Mongodb – Why aggregate query with lookup is extremely slow

aggregatemongodb

I have a mongodb query that works but takes too long to execute and causes my CPU to spike to 100% while it is executing. It is this query here:

  db.logs.aggregate([
    {
      $lookup:
      {
        from: 'graphs',
        let: { logId : '$_id' },
        as: 'matched_docs',
        pipeline:
          [
            {
              $match: {
                $expr: {
                  $and: [
                    { $eq: ['$$logId', '$lId'] },
                    { $gte: [ '$d', new Date('2020-12-21T00:00:00.000Z') ] },
                    { $lt: [ '$d', new Date('2020-12-23T00:00:00.000Z') ] }
                  ]
                }
              }
            }
          ],
      }
    },
    {
      $match: {
        $expr: {
          $and: [
            { $eq: [ '$matched_docs', [] ] },
            { $gte: [ '$createDate', new Date('2020-12-21T00:00:00.000Z') ] },
            { $lt: [ '$createDate', new Date('2020-12-23T00:00:00.000Z') ] }
          ]
        }
      }
    },
    { $limit: 5 }
  ]);

This query looks for all records in the db.logs collection for which they have not been transformed and loaded into db.graphs. It's analogous to this SQL approach:

WHERE db.logs._id NOT IN (
        SELECT lId FROM db.graphs
        WHERE db.graphs.d >= @startTime
        AND db.graphs.d < @endTime
    )
    AND db.logs.createDate >= @startTime
    AND db.logs.createDate < @endTime
)

The db.logs has over 1 Million records and here are the indexes:

db.logs.getIndexes();
[
        {
                "v" : 2,
                "key" : {
                        "_id" : 1
                },
                "name" : "_id_"
        },
        {
                "v" : 2,
                "key" : {
                        "createDate" : 1
                },
                "name" : "createDate_1"
        }
]

And db.reportgraphs has fewer than 100 records with indexes on every property/column.

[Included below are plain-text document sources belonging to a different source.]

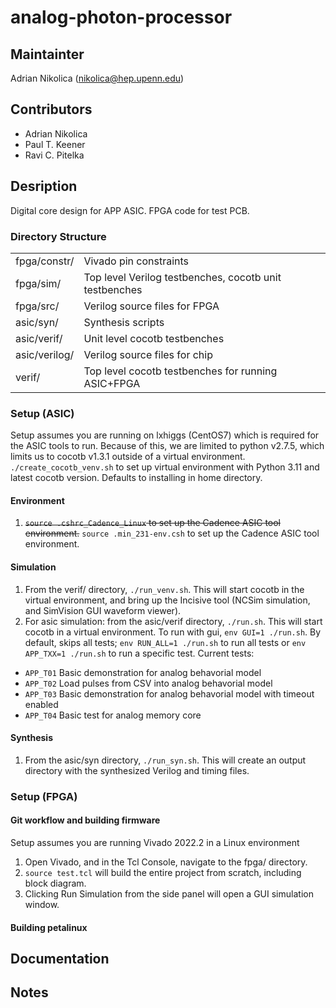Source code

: # analog-photon-processor

## Maintainter

Adrian Nikolica (nikolica@hep.upenn.edu)

## Contributors
* Adrian Nikolica
* Paul T. Keener
* Ravi C. Pitelka

## Desription
Digital core design for APP ASIC. FPGA code for test PCB.

### Directory Structure 
|      |      |
| :--- | :--- |
| fpga/constr/ | Vivado pin constraints |
| fpga/sim/ | Top level Verilog testbenches, cocotb unit testbenches |
| fpga/src/ | Verilog source files for FPGA |
| asic/syn/ | Synthesis scripts |
| asic/verif/ | Unit level cocotb testbenches |
| asic/verilog/ | Verilog source files for chip |
| verif/ | Top level cocotb testbenches for running ASIC+FPGA |

### Setup (ASIC)
Setup assumes you are running on lxhiggs (CentOS7) which is required for the ASIC tools to run. Because of this, we are limited to python v2.7.5, which limits us to cocotb v1.3.1 outside of a virtual environment.
`./create_cocotb_venv.sh` to set up virtual environment with Python 3.11 and latest cocotb version. Defaults to installing in home directory.

#### Environment
1. ~~`source .cshrc_Cadence_Linux` to set up the Cadence ASIC tool environment.~~
   `source .min_231-env.csh` to set up the Cadence ASIC tool environment.
#### Simulation
1. From the verif/ directory, `./run_venv.sh`.  This will start cocotb in the virtual environment, and bring up the Incisive tool (NCSim simulation, and SimVision GUI waveform viewer). 
2. For asic simulation: from the asic/verif directory, `./run.sh`. This will start cocotb in a virtual environment. To run with gui, `env GUI=1 ./run.sh`. By default, skips all tests; `env RUN_ALL=1 ./run.sh` to run all tests or `env APP_TXX=1 ./run.sh` to run a specific test. Current tests:
* `APP_T01` Basic demonstration for analog behavorial model
* `APP_T02` Load pulses from CSV into analog behavorial model
* `APP_T03` Basic demonstration for analog behavorial model with timeout enabled
* `APP_T04` Basic test for analog memory core
#### Synthesis
1. From the asic/syn directory, `./run_syn.sh`. This will create an output directory with the synthesized Verilog and timing files.

### Setup (FPGA)

#### Git workflow and building firmware
Setup assumes you are running Vivado 2022.2 in a Linux environment
1. Open Vivado, and in the Tcl Console, navigate to the fpga/ directory.
2. `source test.tcl` will build the entire project from scratch, including block diagram.
3. Clicking Run Simulation from the side panel will open a GUI simulation window.

#### Building petalinux

## Documentation

## Notes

In my attempt to analyze why the mongo query is so slow and CPU intensive, I suffixed my mongo query with a .explain(). But mongo gave me the error saying db.logs.aggregate(...).explain() is not a function. I also tried adding , {$explain: 1} immediately after { $limit: 5} and got an error saying Unrecognized pipeline stage name $explain.

So I guess I have two questions:

  1. Can someone give feedback on why my mongo query is so slow or possible solutions?
  2. Is there a way to see the execution plan of my mongo query so that I can review where the performance bottle necks are?

UPDATE

A possible solution I'm considering is to have a property db.logs.isGraphed:boolean . Then use a simple db.logs.find({isGraphed:false, createDate:{...date filter...}}).limit(5). Wasn't sure if this is the approach most people would have considered in the first place?

Best Answer

It is slow because it is not using an index. For each document in the logs collection, it is doing a full collection scan on the graphs collection.

From the $expr documentation page:

$expr only uses indexes on the from collection for equality matches in a $match stage.